Atlanta’s Big Fish Ensemble is one of the best relatively unknown pop bands in America. The Georgia group’s laid-back music combines snatches of folk, rock, country and blues, adding a lyrical slant that mixes satire and an exaggerated kind of peculiar populism that goes back to the tall tales of the rural South. Now and again, hints of Talking Heads, Velvet Underground, Camper Van Beethoven and other intellectual popsters surface in their sound, but Big Fish is its own ensemble, and both the group’s musical prowess and the cleverness of its tunes have grown by leaps and bounds over its first five years.
The Big Fish Ensemble began as a loose, improvisational Athens trio (quickly a quartet, later to add horns and other instruments) known as Big Wall of Shit; their self-declared goal was to offend fellow law students. By the late ’80s, that group’s Leigh Finlayson (bass, bass clarinet, trumpet and vocals) was at the helm of a “regular” band. Five multi-instrumentalists allowed the group to range far and wide in the indulgence of their unique eclecticism. Paul Schwartz sang and played guitar and trombone; Sheila Doyle handled violin and bass; main songwriter Michael Lorant (who, like Doyle, has contributed instrumentally to Indigo Girls albums) was the drummer as well as a vocalist and acoustic guitarist; David Clair provided guitar, sax and vocals.
Originally recorded as a demo, Field Trip is crammed with absurdist humor, high intellectual concepts, real melodies and impressive chops — imagine Talking Heads fronted by Dan Hicks. Despite its humble beginnings, the album has no shortage of memorable moments: a hallucinogenic cowboy ballad (“Way Out West”), a tune about alienation and pretensions that sports a Bacharachish horn chart (“Young Artists”) and a cynical rocker (“Message From Ferdinand”) that could keep company with the best work of XTC.

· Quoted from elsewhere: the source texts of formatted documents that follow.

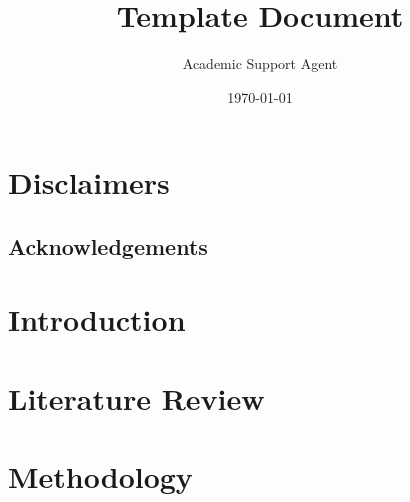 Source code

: \documentclass{article}
\title{Template Document}
\author{Academic Support Agent}
\date{\today}
\begin{document}
\maketitle



\section*{Disclaimers}

\pagebreak


\pagebreak

\begin{center}
\section*{Acknowledgements}
\end{center}


\pagebreak


\pagebreak


\pagebreak


\pagebreak


\section{Introduction}

\pagebreak

\section{Literature Review}

\pagebreak

\section{Methodology}
\end{document}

I Hate Parties includes material that predates Field Trip, songs considered too happy or too goofy. The wit and musicianship is sharper than on the debut — no mean feat. (The Indigo Girls sing harmonies on “Animal.”) The title track sounds like a falling-down-drunk frat anthem — until you listen to the words. “I wish I’d stayed at home and watched TV / I hate parties more than anything.” Other potential hits: “Greenland” (a string-drenched bit of cynical Anglo pop), “Amy No” (a fatalistic lament accented by Doyle’s mournful mountain fiddle), “Bad Driver” (a chooglin’ ode to the dark side of the road) and the cheery “Where the Fuckheads Roam.”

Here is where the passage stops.